I’ve got a project in us-east-1, and an AWS S3 bucket in eu-north-1 as an external data source. I created a table test_table in eu-north-1 using a CTAS in the GUI as a test (confirming the bucket is reachable by Dremio), and noticed that it’s not automatically registered in the Dremio Open Catalog. So I tried registering it manually using PyIceberg to connect to the Iceberg REST Catalog API, and supplying the metadata location in the bucket.

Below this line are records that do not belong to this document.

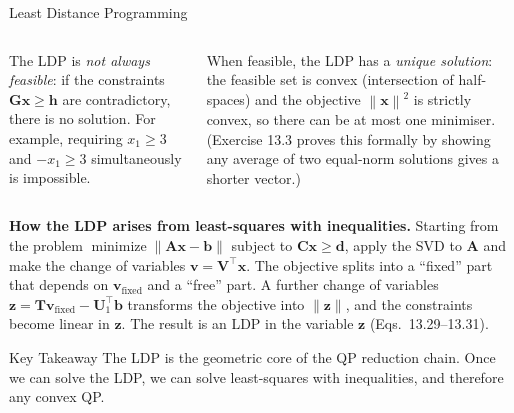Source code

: \documentclass[aspectratio=169,10pt]{beamer}
\DeclareMathOperator*{\minimize}{minimize}
\newcommand{\bx}{\mathbf{x}}
\newcommand{\bb}{\mathbf{b}}
\newcommand{\bA}{\mathbf{A}}
\newcommand{\bG}{\mathbf{G}}
\newcommand{\bh}{\mathbf{h}}
\newcommand{\bC}{\mathbf{C}}
\newcommand{\bd}{\mathbf{d}}
\newcommand{\bU}{\mathbf{U}}
\newcommand{\bV}{\mathbf{V}}
\newcommand{\bT}{\mathbf{T}}
\newcommand{\norm}[1]{\left\|#1\right\|}
\begin{document}
\begin{frame}[allowframebreaks]{Least Distance Programming}
\begin{columns}[T]
      The LDP is \emph{not always feasible}: if the constraints $\bG\bx \geq \bh$
      are contradictory, there is no solution.  For example, requiring
      $x_1 \geq 3$ and $-x_1 \geq 3$ simultaneously is impossible.

      When feasible, the LDP has a \emph{unique solution}: the feasible set is convex
      (intersection of half-spaces) and the objective $\norm{\bx}^2$ is strictly
      convex, so there can be at most one minimiser.  (Exercise 13.3 proves this
      formally by showing any average of two equal-norm solutions gives a shorter vector.)
  \end{columns}

  \framebreak

  \textbf{How the LDP arises from least-squares with inequalities.}  Starting from
  the problem $\minimize\|\bA\bx - \bb\|$ subject to $\bC\bx \geq \bd$, apply the
  SVD to $\bA$ and make the change of variables $\mathbf{v} = \bV^{\top}\bx$.
  The objective splits into a ``fixed'' part that depends on $\mathbf{v}_{\text{fixed}}$
  and a ``free'' part.  A further change of variables $\mathbf{z} = \bT\mathbf{v}_{\text{fixed}} - \bU_1^{\top}\bb$
  transforms the objective into $\|\mathbf{z}\|$, and the constraints become
  linear in $\mathbf{z}$.  The result is an LDP in the variable $\mathbf{z}$
  (Eqs.~13.29--13.31).

  \begin{alertblock}{Key Takeaway}
    The LDP is the geometric core of the QP reduction chain.  Once we can solve
    the LDP, we can solve least-squares with inequalities, and therefore any
    convex QP.
  \end{alertblock}

\end{frame}
\end{document}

But it looks like the Dremio server is signing the S3 request with the project region, and not the bucket region, leading to a failure:
>>> catalog.register_table(('test','test_table'), "s3://<bucket>/test_table/metadata/v1.metadata.json")

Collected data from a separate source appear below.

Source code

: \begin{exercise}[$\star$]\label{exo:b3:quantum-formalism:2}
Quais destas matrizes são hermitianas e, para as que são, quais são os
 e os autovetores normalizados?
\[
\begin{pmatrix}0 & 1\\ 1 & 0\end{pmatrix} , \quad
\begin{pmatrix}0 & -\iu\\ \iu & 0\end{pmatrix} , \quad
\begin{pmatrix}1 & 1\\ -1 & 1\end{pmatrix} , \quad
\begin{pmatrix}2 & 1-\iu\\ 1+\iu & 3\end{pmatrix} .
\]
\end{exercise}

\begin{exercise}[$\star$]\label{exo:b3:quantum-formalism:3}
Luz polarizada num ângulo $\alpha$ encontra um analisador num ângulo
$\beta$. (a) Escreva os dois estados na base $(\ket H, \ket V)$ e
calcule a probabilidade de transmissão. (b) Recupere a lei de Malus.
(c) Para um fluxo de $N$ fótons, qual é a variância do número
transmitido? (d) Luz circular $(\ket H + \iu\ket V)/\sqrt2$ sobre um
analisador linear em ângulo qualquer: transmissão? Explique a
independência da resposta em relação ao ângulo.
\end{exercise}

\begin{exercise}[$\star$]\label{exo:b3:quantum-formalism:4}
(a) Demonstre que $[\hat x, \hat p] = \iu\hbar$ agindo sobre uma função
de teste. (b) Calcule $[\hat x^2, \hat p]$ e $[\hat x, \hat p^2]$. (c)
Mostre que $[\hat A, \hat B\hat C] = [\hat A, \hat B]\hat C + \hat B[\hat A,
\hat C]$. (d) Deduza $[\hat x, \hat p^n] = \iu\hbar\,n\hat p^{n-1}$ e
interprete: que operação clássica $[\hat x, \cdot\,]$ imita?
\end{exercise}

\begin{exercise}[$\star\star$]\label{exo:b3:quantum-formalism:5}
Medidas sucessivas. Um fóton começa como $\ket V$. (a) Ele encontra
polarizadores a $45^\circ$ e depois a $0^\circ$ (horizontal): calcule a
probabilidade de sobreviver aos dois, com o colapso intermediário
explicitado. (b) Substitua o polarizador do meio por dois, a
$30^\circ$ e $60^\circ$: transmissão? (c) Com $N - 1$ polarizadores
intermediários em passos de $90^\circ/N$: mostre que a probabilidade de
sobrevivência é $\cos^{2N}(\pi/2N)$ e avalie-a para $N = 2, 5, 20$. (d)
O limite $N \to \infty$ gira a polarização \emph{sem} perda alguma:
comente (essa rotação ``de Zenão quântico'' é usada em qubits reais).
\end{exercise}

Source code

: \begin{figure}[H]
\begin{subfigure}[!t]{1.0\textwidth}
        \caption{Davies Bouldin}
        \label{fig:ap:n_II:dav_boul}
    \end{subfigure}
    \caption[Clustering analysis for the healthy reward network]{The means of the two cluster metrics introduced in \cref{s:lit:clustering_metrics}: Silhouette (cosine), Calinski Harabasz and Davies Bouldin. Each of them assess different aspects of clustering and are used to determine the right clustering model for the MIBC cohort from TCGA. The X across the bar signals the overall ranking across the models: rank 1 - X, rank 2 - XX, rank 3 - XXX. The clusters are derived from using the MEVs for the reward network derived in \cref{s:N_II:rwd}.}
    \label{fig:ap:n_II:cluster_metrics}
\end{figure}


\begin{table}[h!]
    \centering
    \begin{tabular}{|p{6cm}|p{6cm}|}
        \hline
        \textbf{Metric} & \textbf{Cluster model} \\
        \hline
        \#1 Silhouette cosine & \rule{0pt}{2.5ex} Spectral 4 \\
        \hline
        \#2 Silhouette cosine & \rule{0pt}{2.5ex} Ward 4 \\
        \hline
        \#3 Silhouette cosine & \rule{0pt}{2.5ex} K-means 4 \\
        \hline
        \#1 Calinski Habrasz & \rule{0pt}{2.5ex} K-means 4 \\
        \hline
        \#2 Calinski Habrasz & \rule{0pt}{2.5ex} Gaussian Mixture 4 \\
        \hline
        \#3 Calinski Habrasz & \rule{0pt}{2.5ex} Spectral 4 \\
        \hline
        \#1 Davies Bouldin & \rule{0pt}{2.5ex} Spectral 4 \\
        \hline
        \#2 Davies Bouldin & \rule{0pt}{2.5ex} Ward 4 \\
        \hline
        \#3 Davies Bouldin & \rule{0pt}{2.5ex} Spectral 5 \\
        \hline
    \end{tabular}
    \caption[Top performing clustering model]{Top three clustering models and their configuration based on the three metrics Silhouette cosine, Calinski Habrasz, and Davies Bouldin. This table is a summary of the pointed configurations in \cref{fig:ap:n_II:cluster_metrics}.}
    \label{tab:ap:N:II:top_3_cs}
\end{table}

Traceback (most recent call last):
File "/home/<user>/projects/<workspace>/.venv/lib/python3.12/site-packages/pyiceberg/catalog/rest/__init__.py", line 598, in register_table
response.raise_for_status()
File "/home/<user>/projects/<workspace>/.venv/lib/python3.12/site-packages/requests/models.py", line 1026, in raise_for_status
raise HTTPError(http_error_msg, response=self)

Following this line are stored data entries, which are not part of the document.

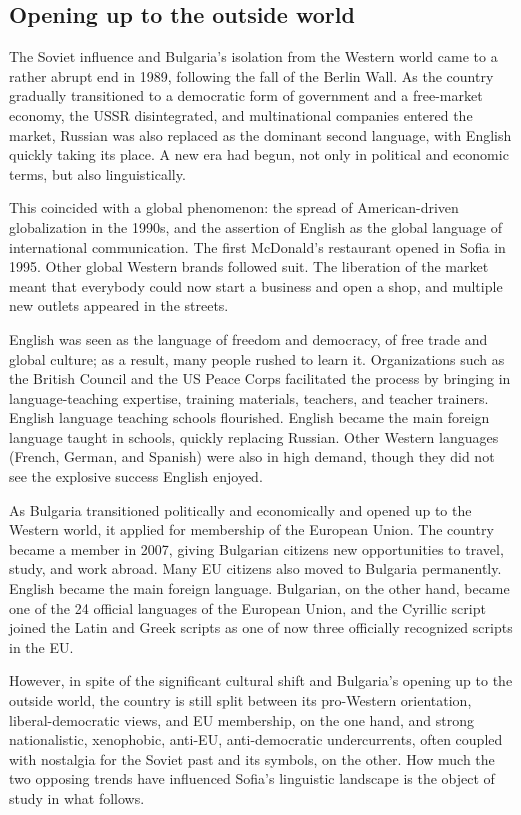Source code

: \documentclass[output=paper]{langscibook}
\begin{document}
\subsection{Opening up to the outside world}
The Soviet influence and Bulgaria’s isolation from the Western world came to a rather abrupt end in 1989, following the fall of the Berlin Wall. As the country gradually transitioned to a democratic form of government and a free-market economy, the USSR disintegrated, and multinational companies entered the market, Russian was also replaced as the dominant second language, with English quickly taking its place. A new era had begun, not only in political and economic terms, but also linguistically.

This coincided with a global phenomenon: the spread of American-driven globalization in the 1990s, and the assertion of English as the global language of international communication. The first McDonald’s restaurant opened in Sofia in 1995. Other global Western brands followed suit. The liberation of the market meant that everybody could now start a business and open a shop, and multiple new outlets appeared in the streets. 

English was seen as the language of freedom and democracy, of free trade and global culture; as a result, many people rushed to learn it. Organizations such as the British Council and the US Peace Corps facilitated the process by bringing in language-teaching expertise, training materials, teachers, and teacher trainers. English language teaching schools flourished. English became the main foreign language taught in schools, quickly replacing Russian. Other Western languages (French, German, and Spanish) were also in high demand, though they did not see the explosive success English enjoyed. 

As Bulgaria transitioned politically and economically and opened up to the Western world, it applied for membership of the European Union. The country became a member in 2007, giving Bulgarian citizens new opportunities to travel, study, and work abroad. Many EU citizens also moved to Bulgaria permanently. English became the main foreign language. Bulgarian, on the other hand, became one of the 24 official languages of the European Union, and the Cyrillic script joined the Latin and Greek scripts as one of now three officially recognized scripts in the EU.

However, in spite of the significant cultural shift and Bulgaria’s opening up to the outside world, the country is still split between its pro-Western orientation, liberal-democratic views, and EU membership, on the one hand, and strong nationalistic, xenophobic, anti-EU, anti-democratic undercurrents, often coupled with nostalgia for the Soviet past and its symbols, on the other. How much the two opposing trends have influenced Sofia’s linguistic landscape is the object of study in what follows.
\end{document}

requests.exceptions.HTTPError: 400 Client Error: Bad Request for url: https://catalog.dremio.cloud/api/iceberg/v1/<project>/namespaces/test/register
The above exception was the direct cause of the following exception:
Traceback (most recent call last):
File "<stdin>", line 1, in <module>
File "/home/<user>/projects/<workspace>/.venv/lib/python3.12/site-packages/tenacity/__init__.py", line 338, in wrapped_f
return copy(f, *args, **kw)
^^^^^^^^^^^^^^^^^^^^
File "/home/<user>/projects/<workspace>/.venv/lib/python3.12/site-packages/tenacity/__init__.py", line 477, in __call__
do = self.iter(retry_state=retry_state)
^^^^^^^^^^^^^^^^^^^^^^^^^^^^^^^^^^^
File "/home/<user>/projects/<workspace>/.venv/lib/python3.12/site-packages/tenacity/__init__.py", line 378, in iter
result = action(retry_state)
^^^^^^^^^^^^^^^^^^^
File "/home/<user>/projects/<workspace>/.venv/lib/python3.12/site-packages/tenacity/__init__.py", line 400, in <lambda>
self._add_action_func(lambda rs: rs.outcome.result())
^^^^^^^^^^^^^^^^^^^
File "/usr/lib/python3.12/concurrent/futures/_base.py", line 449, in result
return self.__get_result()
^^^^^^^^^^^^^^^^^^^
File "/usr/lib/python3.12/concurrent/futures/_base.py", line 401, in __get_result
raise self._exception
File "/home/<user>/projects/<workspace>/.venv/lib/python3.12/site-packages/tenacity/__init__.py", line 480, in __call__
result = fn(*args, **kwargs)
^^^^^^^^^^^^^^^^^^^
File "/home/<user>/projects/<workspace>/.venv/lib/python3.12/site-packages/pyiceberg/catalog/rest/__init__.py", line 600, in register_table
_handle_non_200_response(exc, {409: TableAlreadyExistsError})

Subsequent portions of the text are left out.